LNG leadership [A] year-end mtpa
- Projects in operation or under construction.
Shell is a pioneer of the LNG industry with expertise based on 50 years of experience. Shell was instrumental in delivery of the world’s first LNG plant, in Algeria, which came on-stream in 1964. In the years since, LNG has become a truly global commodity with demand expected to grow rapidly in the coming years. Currently around 240 mpta, the global LNG market is expected to reach about 430 mtpa by 2025. This growth will be driven by expanding economies in China, India and the Middle East, by demand in Europe and by new destinations such as Malaysia, the Philippines, Singapore, Thailand and Vietnam.

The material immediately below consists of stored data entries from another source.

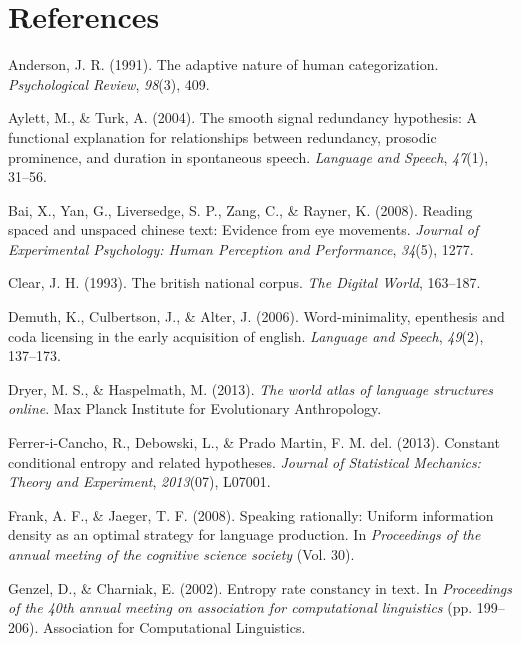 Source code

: \documentclass[10pt, letterpaper]{article}
\begin{document}
\hypertarget{references}{%
\section{References}\label{references}}

\setlength{\parindent}{-0.1in} 
\setlength{\leftskip}{0.125in}

\noindent

\hypertarget{refs}{}
\leavevmode\hypertarget{ref-anderson1991}{}%
Anderson, J. R. (1991). The adaptive nature of human categorization.
\emph{Psychological Review}, \emph{98}(3), 409.

\leavevmode\hypertarget{ref-aylett2004}{}%
Aylett, M., \& Turk, A. (2004). The smooth signal redundancy hypothesis:
A functional explanation for relationships between redundancy, prosodic
prominence, and duration in spontaneous speech. \emph{Language and
Speech}, \emph{47}(1), 31--56.

\leavevmode\hypertarget{ref-bai2008}{}%
Bai, X., Yan, G., Liversedge, S. P., Zang, C., \& Rayner, K. (2008).
Reading spaced and unspaced chinese text: Evidence from eye movements.
\emph{Journal of Experimental Psychology: Human Perception and
Performance}, \emph{34}(5), 1277.

\leavevmode\hypertarget{ref-clear1993}{}%
Clear, J. H. (1993). The british national corpus. \emph{The Digital
World}, 163--187.

\leavevmode\hypertarget{ref-demuth2006}{}%
Demuth, K., Culbertson, J., \& Alter, J. (2006). Word-minimality,
epenthesis and coda licensing in the early acquisition of english.
\emph{Language and Speech}, \emph{49}(2), 137--173.

\leavevmode\hypertarget{ref-dryer2013}{}%
Dryer, M. S., \& Haspelmath, M. (2013). \emph{The world atlas of
language structures online}. Max Planck Institute for Evolutionary
Anthropology.

\leavevmode\hypertarget{ref-ferrer-i-cancho2013}{}%
Ferrer-i-Cancho, R., Debowski, L., \& Prado Martin, F. M. del. (2013).
Constant conditional entropy and related hypotheses. \emph{Journal of
Statistical Mechanics: Theory and Experiment}, \emph{2013}(07), L07001.

\leavevmode\hypertarget{ref-frank2008}{}%
Frank, A. F., \& Jaeger, T. F. (2008). Speaking rationally: Uniform
information density as an optimal strategy for language production. In
\emph{Proceedings of the annual meeting of the cognitive science
society} (Vol. 30).

\leavevmode\hypertarget{ref-genzel2002}{}%
Genzel, D., \& Charniak, E. (2002). Entropy rate constancy in text. In
\emph{Proceedings of the 40th annual meeting on association for
computational linguistics} (pp. 199--206). Association for Computational
Linguistics.
\end{document}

Shell is proud of its leadership in this sector. Including Qatargas 4, Pluto and the acquired Repsol LNG portfolio, Shell world-wide LNG equity liquefaction capacity is about 26 mtpa. Our equity share of various ventures across the world delivered some 9% of global LNG in 2013. The addition of volumes from our acquisition in late 2013 grows our market share to 11%.
Shell global LNG capacity growth mtpa
We currently have 7.5 mtpa capacity under construction and have around 21 mtpa of LNG options under study including Abadi in Indonesia, LNG Canada, Browse and Gorgon Train 4 in Australia.
In late 2013 Shell acquired part of Repsol S.A.’s LNG portfolio, including supply positions in Peru and Trinidad and Tobago, for a net cash purchase price of $3.8 billion, subject to post-closing adjustments. As part of the transaction, Shell also assumed $1.6 billion of balance sheet liabilities relating to existing leases for LNG ship charters. The deal gives Shell an additional 7.2 mtpa of directly managed LNG volumes of which 2.1 mtpa is uncontracted, and 5.1 mtpa is contracted to customers mainly in Canada, Mexico and Spain.
Integration of this acquisition into the Shell LNG trading portfolio is well advanced and delivering synergies and opportunities in line with expectations. Shell is uniquely placed to add value through opportunities on the gas market, by supplying contracted customers from multiple Shell LNG sources rather than a single point, and, potentially, from pipeline gas.
Pearl GTL plant laboratory.
In October 2013, the 700th LNG cargo left the Sakhalin-2 LNG plant in eastern Russia (Shell interest, 27.5%). Sakhalin-2 provides around 10% of Japan’s LNG supplies and more than 4% of South Korea’s. In the USA and Canada we have proposals to build liquefaction plants. In Western Canada, near Kitimat, British Columbia, we are progressing to a final investment decision through the LNG Canada project consortium.
In January 2014, Nigeria LNG (NLNG) exported its 3,000th LNG shipment from the Bonny Terminal in Nigeria. The first shipment left Bonny in 1999 and the plant has expanded to six trains since then. NLNG accounts for about 7% of the world’s total LNG production capacity, with the Shell Petroleum Development Company of Nigeria (SPDC) joint venture being a major supplier of gas to the plant. Shell holds a 25.6% interest in NLNG together with the Nigerian National Petroleum Corporation (49%), Total LNG Limited (15%) and ENI International N.A. (10.4%).